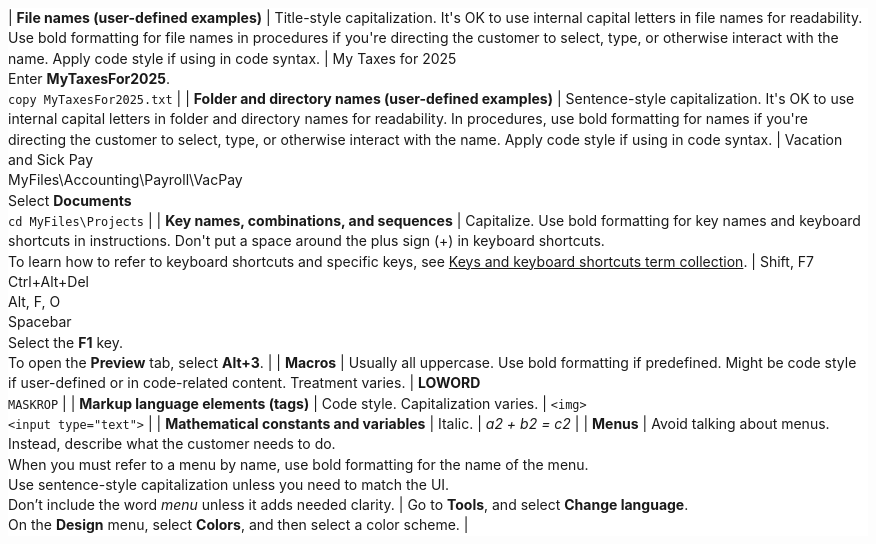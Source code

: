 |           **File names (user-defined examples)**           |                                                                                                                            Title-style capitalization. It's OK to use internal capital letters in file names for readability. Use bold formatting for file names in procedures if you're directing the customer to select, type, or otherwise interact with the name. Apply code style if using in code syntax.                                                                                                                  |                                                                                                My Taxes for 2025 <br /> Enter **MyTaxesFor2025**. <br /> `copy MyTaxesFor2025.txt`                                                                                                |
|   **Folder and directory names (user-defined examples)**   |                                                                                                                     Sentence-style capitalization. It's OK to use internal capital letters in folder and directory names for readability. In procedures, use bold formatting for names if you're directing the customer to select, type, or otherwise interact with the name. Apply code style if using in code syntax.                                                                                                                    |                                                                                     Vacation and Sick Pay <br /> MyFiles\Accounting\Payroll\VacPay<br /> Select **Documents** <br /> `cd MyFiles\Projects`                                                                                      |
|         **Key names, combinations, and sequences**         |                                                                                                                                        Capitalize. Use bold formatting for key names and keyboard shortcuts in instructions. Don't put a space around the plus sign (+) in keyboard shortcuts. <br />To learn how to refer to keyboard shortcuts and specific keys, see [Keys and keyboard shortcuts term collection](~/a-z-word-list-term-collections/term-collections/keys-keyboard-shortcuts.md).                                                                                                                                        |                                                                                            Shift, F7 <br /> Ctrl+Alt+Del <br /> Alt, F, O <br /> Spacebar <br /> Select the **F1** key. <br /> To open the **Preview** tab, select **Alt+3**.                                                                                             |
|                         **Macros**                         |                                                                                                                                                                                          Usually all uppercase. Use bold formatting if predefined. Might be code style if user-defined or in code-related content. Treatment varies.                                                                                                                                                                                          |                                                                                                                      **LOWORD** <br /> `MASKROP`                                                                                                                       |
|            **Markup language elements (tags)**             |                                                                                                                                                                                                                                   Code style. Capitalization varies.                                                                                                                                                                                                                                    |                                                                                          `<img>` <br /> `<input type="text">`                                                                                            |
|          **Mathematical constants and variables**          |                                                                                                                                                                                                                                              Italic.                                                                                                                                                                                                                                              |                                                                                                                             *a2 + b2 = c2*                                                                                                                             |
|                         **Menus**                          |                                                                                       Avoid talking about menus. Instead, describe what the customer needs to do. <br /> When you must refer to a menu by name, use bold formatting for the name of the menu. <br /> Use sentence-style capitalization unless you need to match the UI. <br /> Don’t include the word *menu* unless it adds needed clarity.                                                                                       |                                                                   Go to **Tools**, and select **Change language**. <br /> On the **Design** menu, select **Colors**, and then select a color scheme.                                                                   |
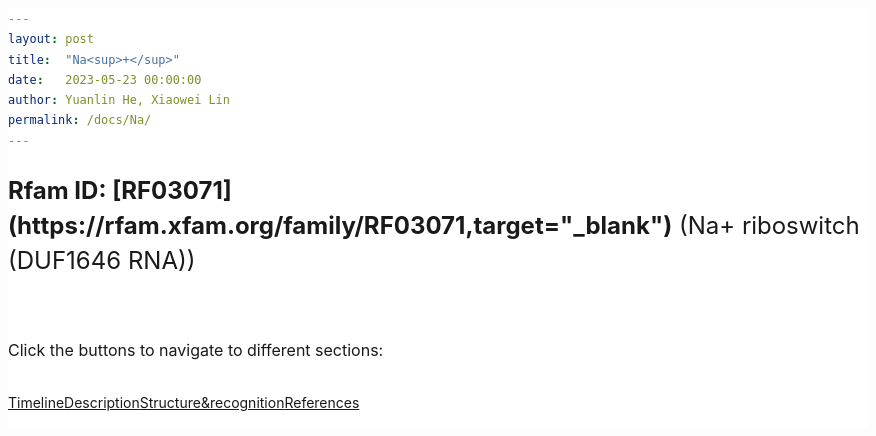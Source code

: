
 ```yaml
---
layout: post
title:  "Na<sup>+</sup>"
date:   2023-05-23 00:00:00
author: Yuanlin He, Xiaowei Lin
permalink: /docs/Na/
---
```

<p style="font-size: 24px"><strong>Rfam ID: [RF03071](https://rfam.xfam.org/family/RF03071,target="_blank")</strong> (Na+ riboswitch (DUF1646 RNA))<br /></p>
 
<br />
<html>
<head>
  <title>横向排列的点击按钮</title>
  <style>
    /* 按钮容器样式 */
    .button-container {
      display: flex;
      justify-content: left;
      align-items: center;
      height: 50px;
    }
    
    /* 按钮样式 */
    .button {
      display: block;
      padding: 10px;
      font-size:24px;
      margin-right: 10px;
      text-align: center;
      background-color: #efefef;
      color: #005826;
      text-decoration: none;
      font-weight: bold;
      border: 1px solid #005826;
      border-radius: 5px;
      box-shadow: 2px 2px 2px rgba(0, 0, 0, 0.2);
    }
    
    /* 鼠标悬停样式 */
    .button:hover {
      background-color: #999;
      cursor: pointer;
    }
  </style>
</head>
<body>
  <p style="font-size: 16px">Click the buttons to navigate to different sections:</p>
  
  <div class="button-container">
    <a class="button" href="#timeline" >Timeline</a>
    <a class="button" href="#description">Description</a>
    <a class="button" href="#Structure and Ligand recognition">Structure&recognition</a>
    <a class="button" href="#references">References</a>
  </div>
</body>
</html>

---*---

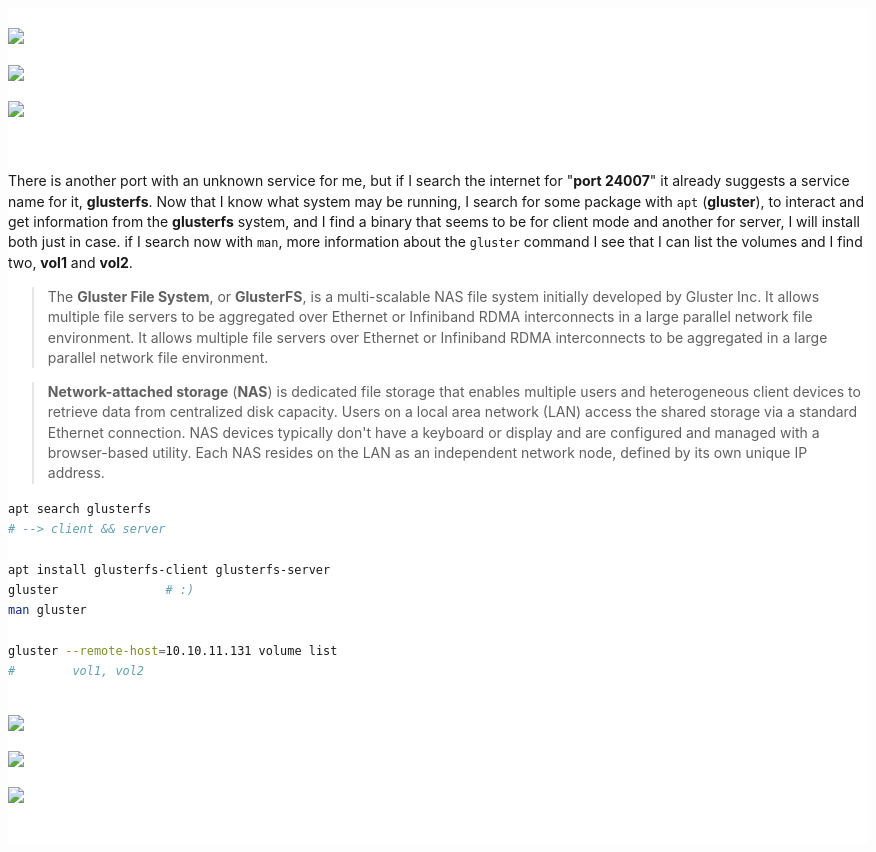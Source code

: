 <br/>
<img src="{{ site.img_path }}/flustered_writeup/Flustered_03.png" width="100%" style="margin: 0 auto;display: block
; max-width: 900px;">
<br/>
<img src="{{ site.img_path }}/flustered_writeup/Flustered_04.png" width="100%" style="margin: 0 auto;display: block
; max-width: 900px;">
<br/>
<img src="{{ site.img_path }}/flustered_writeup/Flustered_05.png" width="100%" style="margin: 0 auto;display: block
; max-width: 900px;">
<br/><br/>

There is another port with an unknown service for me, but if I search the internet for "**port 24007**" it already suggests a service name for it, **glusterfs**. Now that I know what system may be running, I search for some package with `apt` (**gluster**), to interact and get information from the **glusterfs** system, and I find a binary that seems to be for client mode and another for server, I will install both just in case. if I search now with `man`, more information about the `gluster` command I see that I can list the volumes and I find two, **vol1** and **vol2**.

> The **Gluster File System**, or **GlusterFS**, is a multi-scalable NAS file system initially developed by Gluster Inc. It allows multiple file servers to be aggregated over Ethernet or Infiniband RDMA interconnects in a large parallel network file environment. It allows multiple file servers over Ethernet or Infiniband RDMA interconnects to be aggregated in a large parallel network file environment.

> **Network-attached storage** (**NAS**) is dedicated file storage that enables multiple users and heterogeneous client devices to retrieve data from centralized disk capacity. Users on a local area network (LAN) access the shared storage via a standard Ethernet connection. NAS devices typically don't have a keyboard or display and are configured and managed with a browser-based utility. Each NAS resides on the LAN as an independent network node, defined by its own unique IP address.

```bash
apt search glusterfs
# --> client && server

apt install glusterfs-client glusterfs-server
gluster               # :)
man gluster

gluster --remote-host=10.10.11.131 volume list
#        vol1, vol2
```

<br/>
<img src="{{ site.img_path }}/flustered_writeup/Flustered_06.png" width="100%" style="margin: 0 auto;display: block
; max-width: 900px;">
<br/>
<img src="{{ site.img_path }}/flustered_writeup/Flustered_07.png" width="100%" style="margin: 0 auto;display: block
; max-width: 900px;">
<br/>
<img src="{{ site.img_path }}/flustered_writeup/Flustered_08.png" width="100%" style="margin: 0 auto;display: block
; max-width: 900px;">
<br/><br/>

---*---

Work instructions: In the listing above, how many lines have the string "directing" in them? Reply with only the figure.

Exercise solution: 2